No sábado o mar estava bravo debaixo de nuvens cheias de chuva. Perto da praia toda a gente fugia e se abrigava. Mas sobre as rochas e a rebentação monstruosa das ondas, cortando o céu em caóticas julianas, rompiam andorinhas loucas.

Voavam rasas a centímetros do mar mas pareciam saber o que estavam a fazer: a divertir-se. Lembrei-me do Cabo da Boa Esperança na África do Sul, que as andorinhas devem conhecer, onde o clima e o mar são iguais aos da nossa costa.

Passei uma hora a ver as andorinhas, estupefacto. Nunca temi que uma delas morresse. Mas sabia, pelo frio e pela cinzentidão do dia, que não havia ali insectos para elas comerem. Eram génias.

Orlando Ribeiro, numa grande crónica, ensinava-nos que as andorinhas, quando ziguezagueiam pelos ares, não estão a voar só por voar (a versão art for art's sake das andorinhas): estão a apanhar insectos voadores; estão a almoçar.
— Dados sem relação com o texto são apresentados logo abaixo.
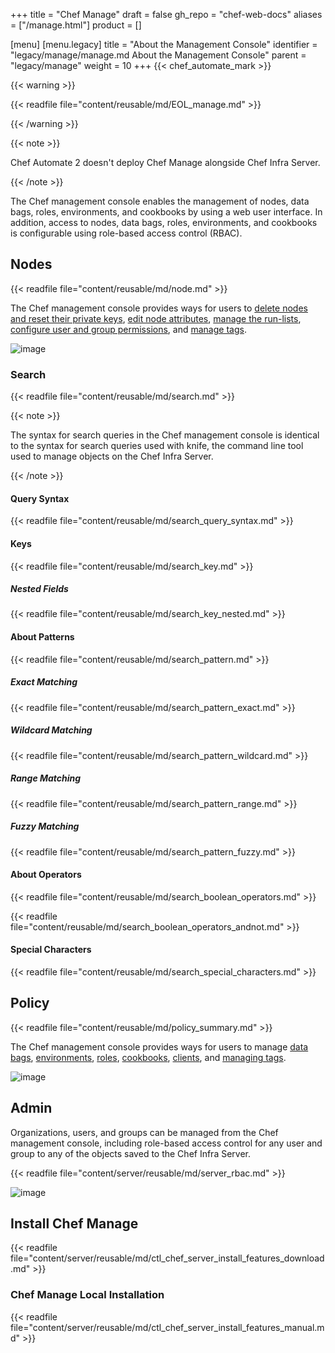 +++
title = "Chef Manage"
draft = false
gh_repo = "chef-web-docs"
aliases = ["/manage.html"]
product = []

[menu]
  [menu.legacy]
    title = "About the Management Console"
    identifier = "legacy/manage/manage.md About the Management Console"
    parent = "legacy/manage"
    weight = 10
+++
{{< chef_automate_mark >}}

{{< warning >}}

{{< readfile file="content/reusable/md/EOL_manage.md" >}}

{{< /warning >}}

{{< note >}}

Chef Automate 2 doesn't deploy Chef Manage alongside Chef Infra Server.

{{< /note >}}

The Chef management console enables the management of nodes, data bags, roles, environments, and cookbooks by using a web user interface. In addition, access to nodes, data bags, roles, environments, and cookbooks is configurable using role-based access control (RBAC).

## Nodes

{{< readfile file="content/reusable/md/node.md" >}}

The Chef management console provides ways for users to [delete nodes and reset their private keys](/server_manage_nodes/#manage), [edit node attributes](/server_manage_nodes/#node-attributes), [manage the run-lists](/server_manage_nodes/#run-lists), [configure user and group permissions](/server_manage_nodes/#permissions), and [manage tags](/server_manage_nodes/#manage-tags).

![image](/images/step_manage_webui_nodes.png)

### Search

{{< readfile file="content/reusable/md/search.md" >}}

{{< note >}}

The syntax for search queries in the Chef management console is identical to the syntax for search queries used with knife, the command line tool used to manage objects on the Chef Infra Server.

{{< /note >}}

#### Query Syntax

{{< readfile file="content/reusable/md/search_query_syntax.md" >}}

#### Keys

{{< readfile file="content/reusable/md/search_key.md" >}}

##### Nested Fields

{{< readfile file="content/reusable/md/search_key_nested.md" >}}

#### About Patterns

{{< readfile file="content/reusable/md/search_pattern.md" >}}

##### Exact Matching

{{< readfile file="content/reusable/md/search_pattern_exact.md" >}}

##### Wildcard Matching

{{< readfile file="content/reusable/md/search_pattern_wildcard.md" >}}

##### Range Matching

{{< readfile file="content/reusable/md/search_pattern_range.md" >}}

##### Fuzzy Matching

{{< readfile file="content/reusable/md/search_pattern_fuzzy.md" >}}

#### About Operators

{{< readfile file="content/reusable/md/search_boolean_operators.md" >}}

{{< readfile file="content/reusable/md/search_boolean_operators_andnot.md" >}}

#### Special Characters

{{< readfile file="content/reusable/md/search_special_characters.md" >}}

## Policy

{{< readfile file="content/reusable/md/policy_summary.md" >}}

The Chef management console provides ways for users to manage [data bags](/server_manage_data_bags/), [environments](/server_manage_environments/), [roles](/server_manage_roles/), [cookbooks](/server_manage_cookbooks/), [clients](/server_manage_clients/), and [managing tags](/server_manage_nodes/#manage-tags.html).

![image](/images/step_manage_webui_policy.png)

## Admin

Organizations, users, and groups can be managed from the Chef management console, including role-based access control for any user and group to any of the objects saved to the Chef Infra Server.

{{< readfile file="content/server/reusable/md/server_rbac.md" >}}

![image](/images/step_manage_webui_admin.png)

## Install Chef Manage

{{< readfile file="content/server/reusable/md/ctl_chef_server_install_features_download.md" >}}

### Chef Manage Local Installation

{{< readfile file="content/server/reusable/md/ctl_chef_server_install_features_manual.md" >}}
Se calhar eram andorinhas das arribas, daquelas que vivem nos rochedos onde a terra dramaticamente acaba e o mar, ainda mais dramaticamente, começa. Talvez...

As gaivotas, ao pé das andorinhas, retiraram-se vergonhosamente, já que apenas gostam de surfar as massas de ar. As andorinhas também apanham essas boleias mas, quando elas acabam, mexem as asas como quem foge à morte, com gosto.

Abre a alma ver estas caligrafias de voo, inteiramente imprevisíveis, escritas pelas aves mais próximas dos nossos corações.

Lê-las é viver outra vez. Abençoadas sejam.